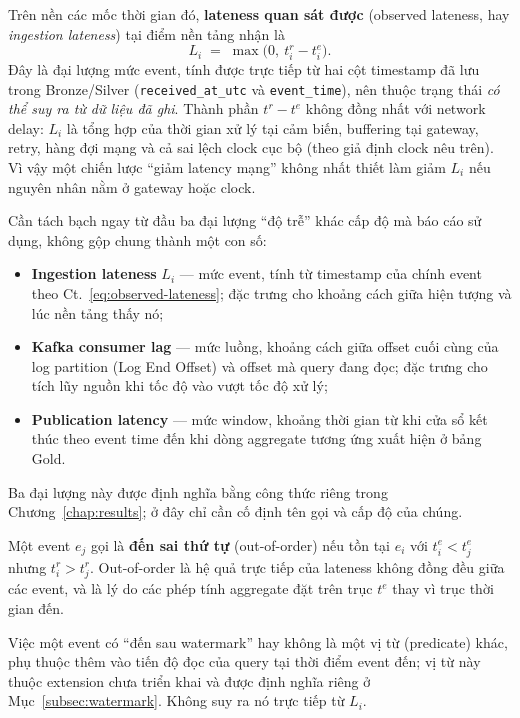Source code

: Trên nền các mốc thời gian đó, \textbf{lateness quan sát được} (observed
lateness, hay \textit{ingestion lateness}) tại điểm nền tảng nhận là
\begin{equation}
  L_i \;=\; \max\bigl(0,\ t^{r}_i - t^{e}_i\bigr).
  \label{eq:observed-lateness}
\end{equation}
Đây là đại lượng mức event, tính được trực tiếp từ hai cột timestamp đã lưu
trong Bronze/Silver (\texttt{received\_at\_utc} và \texttt{event\_time}),
nên thuộc trạng thái \emph{có thể suy ra từ dữ liệu đã ghi}. Thành phần
$t^{r} - t^{e}$ không đồng nhất với network delay: $L_i$ là tổng hợp của
thời gian xử lý tại cảm biến, buffering tại gateway, retry, hàng đợi mạng
và cả sai lệch clock cục bộ (theo giả định clock nêu trên). Vì vậy một
chiến lược ``giảm latency mạng'' không nhất thiết làm giảm $L_i$ nếu nguyên
nhân nằm ở gateway hoặc clock.

Cần tách bạch ngay từ đầu ba đại lượng ``độ trễ'' khác cấp độ mà báo cáo
sử dụng, không gộp chung thành một con số:

\begin{itemize}
  \item \textbf{Ingestion lateness} $L_i$ --- mức event, tính từ timestamp
        của chính event theo Ct.~\ref{eq:observed-lateness}; đặc trưng cho
        khoảng cách giữa hiện tượng và lúc nền tảng thấy nó;
  \item \textbf{Kafka consumer lag} --- mức luồng, khoảng cách giữa offset
        cuối cùng của log partition (Log End Offset) và offset mà query
        đang đọc; đặc trưng cho tích lũy nguồn khi tốc độ vào vượt tốc độ
        xử lý;
  \item \textbf{Publication latency} --- mức window, khoảng thời gian từ
        khi cửa sổ kết thúc theo event time đến khi dòng aggregate tương
        ứng xuất hiện ở bảng Gold.
\end{itemize}
Ba đại lượng này được định nghĩa bằng công thức riêng trong
Chương~\ref{chap:results}; ở đây chỉ cần cố định tên gọi và cấp độ của
chúng.

Một event $e_j$ gọi là \textbf{đến sai thứ tự} (out-of-order) nếu tồn tại
$e_i$ với $t^{e}_i < t^{e}_j$ nhưng $t^{r}_i > t^{r}_j$. Out-of-order là hệ
quả trực tiếp của lateness không đồng đều giữa các event, và là lý do các
phép tính aggregate đặt trên trục $t^{e}$ thay vì trục thời gian đến.

Việc một event có ``đến sau watermark'' hay không là một vị từ (predicate)
khác, phụ thuộc thêm vào tiến độ đọc của query tại thời điểm event đến;
vị từ này thuộc extension chưa triển khai và được định nghĩa riêng ở
Mục~\ref{subsec:watermark}. Không suy ra nó trực tiếp từ $L_i$.

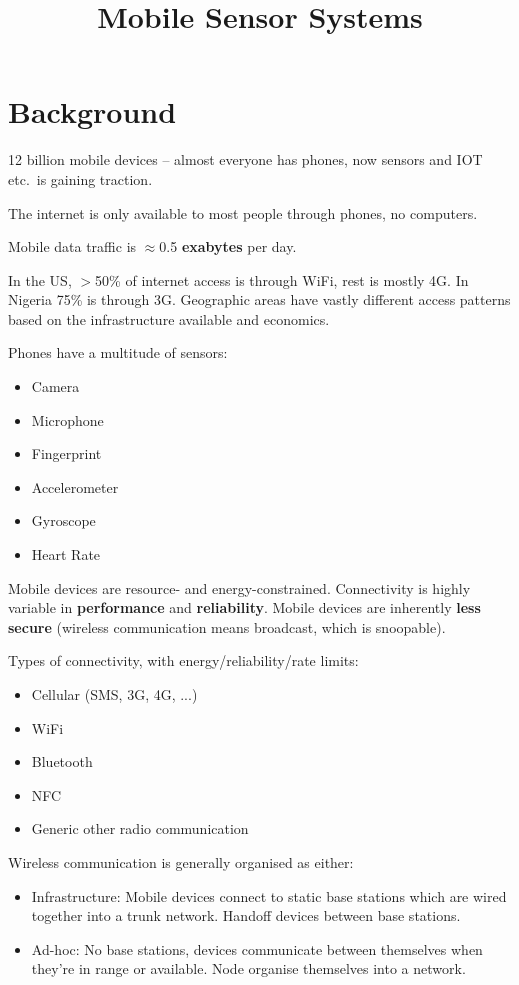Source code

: \documentclass[a4paper, 11pt]{article}
\title{\vspace{-2cm}Mobile Sensor Systems\vspace{-1.5cm}}
\author{}
\date{}
\begin{document}
\maketitle

\section*{Background}
{
    12 billion mobile devices -- almost everyone has phones, now sensors and IOT etc.\ is gaining traction.

    The internet is only available to most people through phones, no computers.

    Mobile data traffic is \(\approx\)0.5 \textbf{exabytes} per day.

    In the US, \(>\)50\% of internet access is through WiFi, rest is mostly 4G. In Nigeria 75\% is through 3G. Geographic areas have vastly different access patterns based on the infrastructure available and economics.

    Phones have a multitude of sensors:
    \begin{itemize}
    \item Camera
    \item Microphone
    \item Fingerprint
    \item Accelerometer
    \item Gyroscope
    \item Heart Rate
    \end{itemize}

    Mobile devices are resource- and energy-constrained. Connectivity is highly variable in \textbf{performance} and \textbf{reliability}. Mobile devices are inherently \textbf{less secure} (wireless communication means broadcast, which is snoopable).

    Types of connectivity, with energy/reliability/rate limits:
    \begin{itemize}
    \item Cellular (SMS, 3G, 4G, ...)
    \item WiFi
    \item Bluetooth
    \item NFC
    \item Generic other radio communication
    \end{itemize}

    Wireless communication is generally organised as either:
    \begin{itemize}
    \item Infrastructure: Mobile devices connect to static base stations which are wired together into a trunk network. Handoff devices between base stations.
    \item Ad-hoc: No base stations, devices communicate between themselves when they're in range or available. Node organise themselves into a network.
    \end{itemize}

}
\end{document}
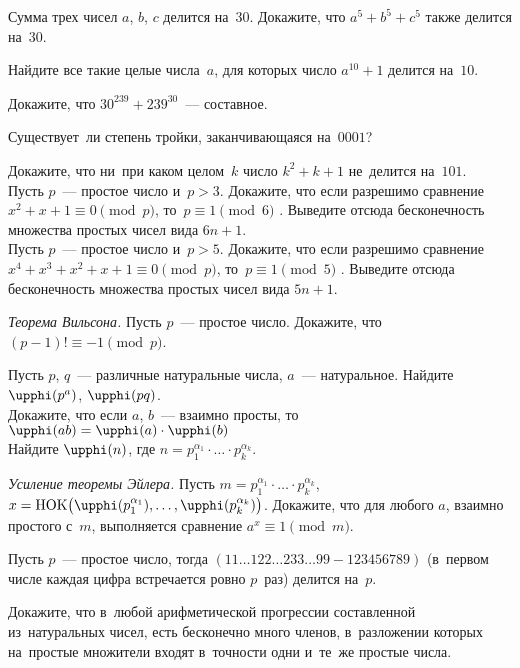 \begin{problems}

\item
Сумма трех чисел $a$, $b$, $c$ делится на~$30$.
Докажите, что $a^{5} + b^{5} + c^{5}$ также делится на~$30$.

\item
Найдите все такие целые числа~$a$, для которых число $a^{10} + 1$ делится
на~$10$.

\item
Докажите, что $30^{239} + 239^{30}$~--- составное.

\item
Существует~ли степень тройки, заканчивающаяся на~$0001$?

\item
\subproblem
Докажите, что ни~при каком целом~$k$ число $k^{2} + k + 1$ не~делится на~$101$.
\\
\subproblem
Пусть $p$~--- простое число и~$p > 3$.
Докажите, что если разрешимо сравнение $x^{2} + x + 1 \equiv 0 \pmod{p}$,
то~$p \equiv 1 \pmod{6}$ .
Выведите отсюда бесконечность множества простых чисел вида $6 n + 1$.
\\
\subproblem
Пусть $p$~--- простое число и~$p > 5$.
Докажите, что если разрешимо сравнение
$x^{4} + x^{3} + x^{2} + x + 1 \equiv 0 \pmod{p}$,
то~$p \equiv 1 \pmod{5}$ .
Выведите отсюда бесконечность множества простых чисел вида $5 n + 1$.

\item \emph{Теорема Вильсона.}
Пусть $p$~--- простое число.
Докажите, что $(p - 1)! \equiv -1 \pmod{p}$.

\item
\subproblem
Пусть $p$, $q$~--- различные натуральные числа, $a$~--- натуральное.
Найдите $\eulerphi(p^{a})$, $\eulerphi(pq)$.
\\
\subproblem
Докажите, что если $a$, $b$~--- взаимно просты,
то~$\eulerphi(a b) = \eulerphi(a) \cdot \eulerphi(b)$
\\
\subproblem
Найдите $\eulerphi(n)$, где
$n = p_{1}^{\alpha_{1}} \cdot \ldots \cdot p_{k}^{\alpha_{k}}$.

\item
\emph{Усиление теоремы Эйлера.}
Пусть $m = p_{1}^{\alpha_{1}} \cdot \ldots \cdot p_{k}^{\alpha_{k}}$,
\(
    x
=
    \text{HOK} \bigl(
        \eulerphi(p_{1}^{\alpha_{1}}),
        \ldots,
        \eulerphi(p_{k}^{\alpha_{k}})
    \bigr)
\).
Докажите, что для любого $a$, взаимно простого с~$m$, выполняется сравнение
$a^{x} \equiv 1 \pmod{m}$.

\item
Пусть $p$~--- простое число, тогда
$(11{\ldots}122{\ldots}233{\ldots}99 - 123456789)$
(в~первом числе каждая цифра встречается ровно $p$~раз) делится на~$p$.

\item
Докажите, что в~любой арифметической прогрессии составленной из~натуральных
чисел, есть бесконечно много членов, в~разложении которых на~простые множители
входят в~точности одни и~те~же простые числа.

\end{problems}

\endgroup %

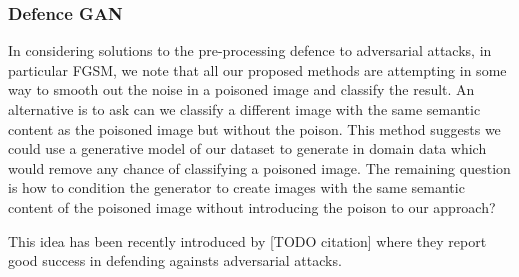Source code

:\subsubsection{Defence GAN}
In considering solutions to the pre-processing defence to adversarial attacks, in particular FGSM, we note that all our proposed methods are attempting in some way to smooth out the noise in a poisoned image and classify the result. An alternative is to ask can we classify a different image with the same semantic content as the poisoned image but without the poison.  This method suggests we could use a generative model of our dataset to generate in domain data which would remove any chance of classifying a poisoned image.  The remaining question is how to condition the generator to create images with the same semantic content of the poisoned image without introducing the poison to our approach?

This idea has been recently introduced by [TODO citation] where they report good success in defending againsts adversarial attacks.

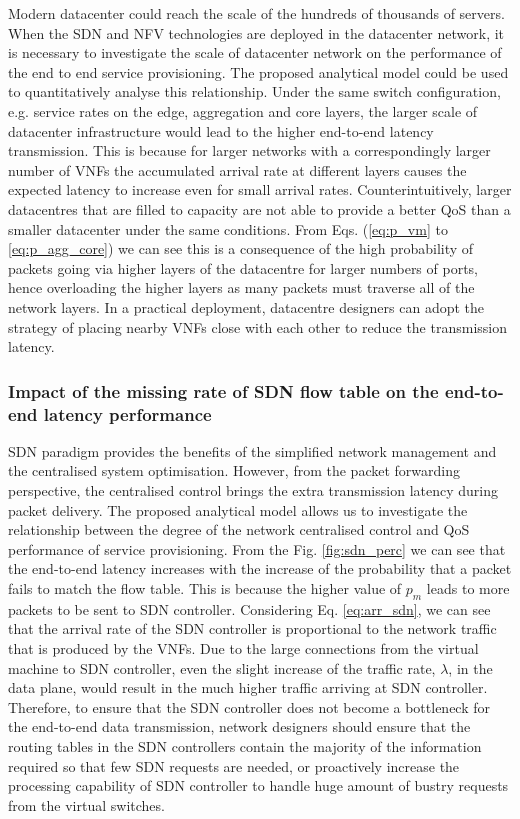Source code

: 	Modern datacenter could reach the scale of the hundreds of thousands of servers. When the SDN and NFV technologies are deployed in the datacenter network, it is necessary to investigate the scale of datacenter network on the performance of the end to end service provisioning.  The proposed analytical model could be used to quantitatively analyse this relationship. Under the same switch configuration, e.g. service rates on the edge, aggregation and core layers, the larger scale of datacenter infrastructure would lead to the higher end-to-end latency transmission. This is because for larger networks with a correspondingly larger number of VNFs the accumulated arrival rate at different layers causes the expected latency to increase even for small arrival rates. Counterintuitively, larger datacentres that are filled to capacity are not able to provide a better QoS than a smaller datacenter under the same conditions. From Eqs. (\ref{eq:p_vm} to \ref{eq:p_agg_core}) we can see this is a consequence of the high probability of packets going via higher layers of the datacentre for larger numbers of ports, hence overloading the higher layers as many packets must traverse all of the network layers. In a practical deployment, datacentre designers can adopt the strategy of placing nearby VNFs close with each other to reduce the transmission latency.
	
	\subsubsection{Impact of the missing rate of SDN flow table on the end-to-end latency performance}
	
	SDN paradigm provides the benefits of the simplified network management and the centralised system optimisation. However, from the packet forwarding perspective, the centralised control brings the extra transmission latency during packet delivery. The proposed analytical model allows us to investigate the relationship between the degree of the network centralised control and QoS performance of service provisioning. From the Fig. \ref{fig:sdn_perc} we can see that the end-to-end latency increases with the increase of the probability that a packet fails to match the flow table. This is because the higher value of $p_m$ leads to more packets to be sent to SDN controller. Considering Eq. \ref{eq:arr_sdn}, we can see that the arrival rate of the SDN controller is proportional to the network traffic that is produced by the VNFs. Due to the large connections from the virtual machine to SDN controller, even the slight increase of the traffic rate, $\lambda$, in the data plane, would result in the much higher traffic arriving at SDN controller. Therefore, to ensure that the SDN controller does not become a bottleneck for the end-to-end data transmission, network designers should ensure that the routing tables in the SDN controllers contain the majority of the information required so that few SDN requests are needed, or proactively increase the processing capability of SDN controller to handle huge amount of bustry requests from the virtual switches.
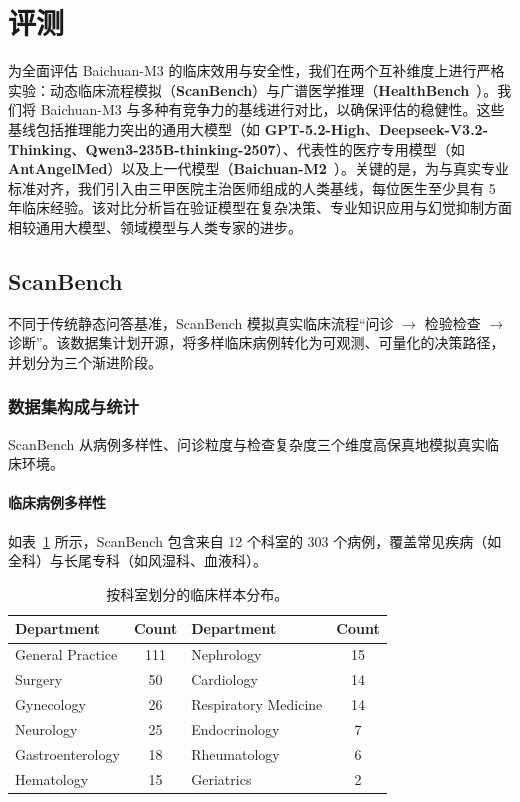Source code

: \section{评测}
为全面评估 Baichuan-M3 的临床效用与安全性，我们在两个互补维度上进行严格实验：动态临床流程模拟（\textbf{ScanBench}）与广谱医学推理（\textbf{HealthBench}~\cite{healthbench}）。我们将 Baichuan-M3 与多种有竞争力的基线进行对比，以确保评估的稳健性。这些基线包括推理能力突出的通用大模型（如 \textbf{GPT-5.2-High}\cite{openai2025gpt52}、\textbf{Deepseek-V3.2-Thinking}\cite{deepseek2025v32thinking}、\textbf{Qwen3-235B-thinking-2507}\cite{qwen3-235b-thinking-2507}）、代表性的医疗专用模型（如 \textbf{AntAngelMed}\cite{antangelmed2026}）以及上一代模型（\textbf{Baichuan-M2}~\cite{baichuan-m2}）。关键的是，为与真实专业标准对齐，我们引入由三甲医院主治医师组成的人类基线，每位医生至少具有 5 年临床经验。该对比分析旨在验证模型在复杂决策、专业知识应用与幻觉抑制方面相较通用大模型、领域模型与人类专家的进步。

\subsection{ScanBench}
不同于传统静态问答基准，ScanBench 模拟真实临床流程“问诊 $\rightarrow$ 检验检查 $\rightarrow$ 诊断”。该数据集计划开源，将多样临床病例转化为可观测、可量化的决策路径，并划分为三个渐进阶段。

\subsubsection{数据集构成与统计}
ScanBench 从病例多样性、问诊粒度与检查复杂度三个维度高保真地模拟真实临床环境。

\paragraph{临床病例多样性}
如表~\ref{tab:scanbench_distribution} 所示，ScanBench 包含来自 12 个科室的 303 个病例，覆盖常见疾病（如全科）与长尾专科（如风湿科、血液科）。

\begin{table}[H]
\centering
\caption{按科室划分的临床样本分布。}
\label{tab:scanbench_distribution}
\begin{tabular}{lclc} %
\toprule
\textbf{Department} & \textbf{Count} & \textbf{Department} & \textbf{Count} \\ \midrule
General Practice    & 111 & Nephrology           & 15 \\
Surgery             & 50  & Cardiology           & 14 \\
Gynecology          & 26  & Respiratory Medicine & 14 \\
Neurology           & 25  & Endocrinology        & 7  \\
Gastroenterology    & 18  & Rheumatology         & 6  \\
Hematology          & 15  & Geriatrics           & 2  \\ \bottomrule
\end{tabular}
\end{table}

(WHAT IS EXPECTED)
Filter the entries by the string "Пусть" and copy each matching line.

(ANSWER FOR THE TASK)
Пусть $p$~--- простое число и~$p > 3$.
Пусть $p$~--- простое число и~$p > 5$.
Пусть $p$~--- простое число.
Пусть $p$, $q$~--- различные натуральные числа, $a$~--- натуральное.
Пусть $m = p_{1}^{\alpha_{1}} \cdot \ldots \cdot p_{k}^{\alpha_{k}}$,
Пусть $p$~--- простое число, тогда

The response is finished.